Writer Deb Martin-Webster of Leicester, N.C., was one of the first contributors to Humor Outcasts after retiring from a 23-year career in art administration at Temple's Tyler School of Art. Her Friday Humor Devotionals poke fun at the Bible Belt ("I belong to our Lady of Sealy Posturepedic Church") and at our culture's yearning for youth ("Please tell grandfather that putting his Viagra under grandma's breasts won't make them erect. Amen.")

Author of the "Love, Montana" series, Martin-Webster says she happily ridicules everybody, but in an upbeat way. "We need humor with all of the conflict in the world today."

Bruce Ferber, a Humor Outcasts contributor and Los Angeles sitcom producer whose TV credits include Bosom Buddies, Home Improvement, and Sabrina, the Teenage Witch, says good comedy writing has a specific form.

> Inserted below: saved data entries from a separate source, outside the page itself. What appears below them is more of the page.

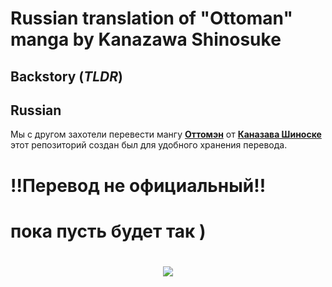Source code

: # Russian translation of "Ottoman" manga by Kanazawa Shinosuke

## Backstory (_TLDR_)

## Russian

Мы с другом захотели перевести мангу [**Оттомэн**](https://myanimelist.net/manga/139617/Ottoman) от [**Каназава Шиноске**](https://myanimelist.net/people/42766/Shinnosuke_Kanazawa) этот репозиторий создан был для удобного хранения перевода.

# **!!Перевод не официальный!!**

# пока пусть будет так )

<h1 align="center">
<img src="https://i.imgur.com/CylpXb0.jpeg">
</h1>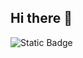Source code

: ## Hi there 👋


![Static Badge](https://img.shields.io/badge/py-python-blue?style=flat-square&logo=python)
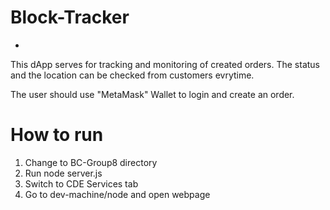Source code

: # Block-Tracker
*
This dApp serves for tracking and monitoring of created orders. The status and the location can be checked from customers evrytime.  

The user should use "MetaMask" Wallet to login and create an order. 

# How to run
1. Change to BC-Group8 directory
2. Run node server.js
3. Switch to CDE Services tab
4. Go to dev-machine/node and open webpage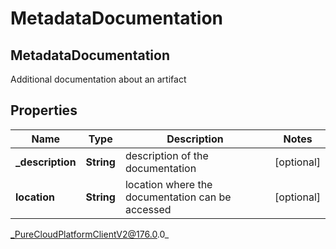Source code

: # MetadataDocumentation

## MetadataDocumentation
Additional documentation about an artifact

## Properties

|Name | Type | Description | Notes|
|------------ | ------------- | ------------- | -------------|
| **_description** | **String** | description of the documentation | [optional] |
| **location** | **String** | location where the documentation can be accessed | [optional] |



_PureCloudPlatformClientV2@176.0.0_
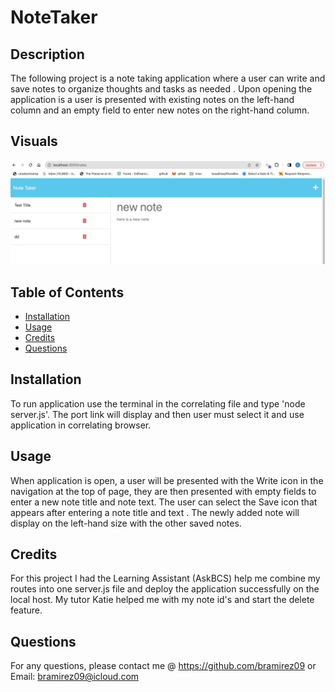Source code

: # NoteTaker

## Description 

The following project is a note taking application where a user can write and save notes to organize thoughts and tasks as needed . 
Upon opening the application is a user is presented with existing notes on the left-hand column and an empty field to enter new notes on the right-hand column. 

## Visuals
![Alt text](Assets/notetakerdemo.png)

## Table of Contents

- [Installation](#installation)
- [Usage](#usage)
- [Credits](#credits)
- [Questions](#questions)

## Installation

To run application use the terminal in the correlating file and type 'node server.js'. The port link will display and then user must select it and use application in correlating browser. 

## Usage

When application is open, a user will be presented with the Write icon in the navigation at the top of page, they are then presented with empty fields to enter a new note title and note text. The user can select the Save icon that appears after entering a note title and text . The newly added note will display on the left-hand size with the other saved notes. 

## Credits

For this project I had the Learning Assistant (AskBCS) help me combine my routes into one server.js file and deploy the application successfully on the local host. My tutor Katie helped me with my note id's and start the delete feature. 

## Questions

For any questions, please contact me @ 
https://github.com/bramirez09
or
Email: bramirez09@icloud.com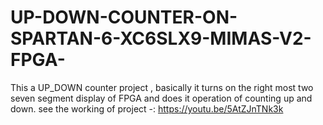 # UP-DOWN-COUNTER-ON-SPARTAN-6-XC6SLX9-MIMAS-V2-FPGA-
This a UP_DOWN counter project , basically it turns on the right most two seven segment display of FPGA and does it operation of counting up and down.
see the working of project -: https://youtu.be/5AtZJnTNk3k
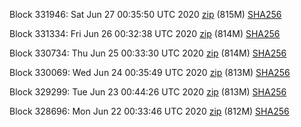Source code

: Block 331946: Sat Jun 27 00:35:50 UTC 2020 [zip](https://dash-bootstrap.ams3.digitaloceanspaces.com/testnet/2020-06-27/bootstrap.dat.zip) (815M) [SHA256](https://dash-bootstrap.ams3.digitaloceanspaces.com/testnet/2020-06-27/sha256.txt)

Block 331334: Fri Jun 26 00:32:38 UTC 2020 [zip](https://dash-bootstrap.ams3.digitaloceanspaces.com/testnet/2020-06-26/bootstrap.dat.zip) (814M) [SHA256](https://dash-bootstrap.ams3.digitaloceanspaces.com/testnet/2020-06-26/sha256.txt)

Block 330734: Thu Jun 25 00:33:30 UTC 2020 [zip](https://dash-bootstrap.ams3.digitaloceanspaces.com/testnet/2020-06-25/bootstrap.dat.zip) (814M) [SHA256](https://dash-bootstrap.ams3.digitaloceanspaces.com/testnet/2020-06-25/sha256.txt)

Block 330069: Wed Jun 24 00:35:49 UTC 2020 [zip](https://dash-bootstrap.ams3.digitaloceanspaces.com/testnet/2020-06-24/bootstrap.dat.zip) (813M) [SHA256](https://dash-bootstrap.ams3.digitaloceanspaces.com/testnet/2020-06-24/sha256.txt)

Block 329299: Tue Jun 23 00:44:26 UTC 2020 [zip](https://dash-bootstrap.ams3.digitaloceanspaces.com/testnet/2020-06-23/bootstrap.dat.zip) (813M) [SHA256](https://dash-bootstrap.ams3.digitaloceanspaces.com/testnet/2020-06-23/sha256.txt)

Block 328696: Mon Jun 22 00:33:46 UTC 2020 [zip](https://dash-bootstrap.ams3.digitaloceanspaces.com/testnet/2020-06-22/bootstrap.dat.zip) (812M) [SHA256](https://dash-bootstrap.ams3.digitaloceanspaces.com/testnet/2020-06-22/sha256.txt)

"It has to be concise. You also need the right rhythm and a timely delivery," says the author of the recently released book Cascade Falls: A Novel.

Which means that, regardless of the topic, anything written right can be funny - even, says Cathy Sikorski, a Pottstown elder-care lawyer, taking care of sick people. She writes offbeat posts about her caregiving for family members, including her brother-in-law, who has multiple sclerosis.

"Have you ever tried to get a wheelchair repaired?" quips Sikorski, who penned the book, Showering With Nana: Confessions of a Serial Caregiver, about caring for her now-late grandmother while she was a stay-at-home mother.

When Cavanagh started Humor Outcasts, she says, the hardest part was evaluating or rejecting writers' works - so she created the fictional Elizabeth Dickens, a brainy, confident editor who, if the need arose, could candidly turn down a submission.

However, Cavanagh says managing her alter ego became problematic: Dickens, who once was nominated for a media award, became too popular, sometimes getting more e-mails in a day than Cavanagh, causing Cavanagh more work.

"I killed her," Cavanagh says, laughing.

On a sober note, Cavanagh understands the rewards could be substantial should her site start attracting lucrative advertisers. "I'm very serious about humor. My dream is to be able to pay my writers one day."